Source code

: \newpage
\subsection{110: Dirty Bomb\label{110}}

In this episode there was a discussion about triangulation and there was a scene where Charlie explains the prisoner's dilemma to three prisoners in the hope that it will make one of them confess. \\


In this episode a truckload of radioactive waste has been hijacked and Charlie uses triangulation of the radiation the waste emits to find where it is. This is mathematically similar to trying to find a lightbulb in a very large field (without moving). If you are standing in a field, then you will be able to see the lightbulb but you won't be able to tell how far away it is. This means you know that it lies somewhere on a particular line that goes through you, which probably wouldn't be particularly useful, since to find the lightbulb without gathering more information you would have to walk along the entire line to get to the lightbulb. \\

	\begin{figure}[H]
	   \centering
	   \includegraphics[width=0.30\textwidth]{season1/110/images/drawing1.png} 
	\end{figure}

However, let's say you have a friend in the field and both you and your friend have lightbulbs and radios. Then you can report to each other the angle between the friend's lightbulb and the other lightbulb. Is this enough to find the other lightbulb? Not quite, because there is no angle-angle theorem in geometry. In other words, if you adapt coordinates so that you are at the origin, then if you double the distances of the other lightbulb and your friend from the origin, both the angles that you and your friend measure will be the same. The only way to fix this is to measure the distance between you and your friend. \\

*Prompt*
Wherever the string "Charlie" appears in the data above, report the whole line.

*Answer section*
In this episode there was a discussion about triangulation and there was a scene where Charlie explains the prisoner's dilemma to three prisoners in the hope that it will make one of them confess. \\
In this episode a truckload of radioactive waste has been hijacked and Charlie uses triangulation of the radiation the waste emits to find where it is. This is mathematically similar to trying to find a lightbulb in a very large field (without moving). If you are standing in a field, then you will be able to see the lightbulb but you won't be able to tell how far away it is. This means you know that it lies somewhere on a particular line that goes through you, which probably wouldn't be particularly useful, since to find the lightbulb without gathering more information you would have to walk along the entire line to get to the lightbulb. \\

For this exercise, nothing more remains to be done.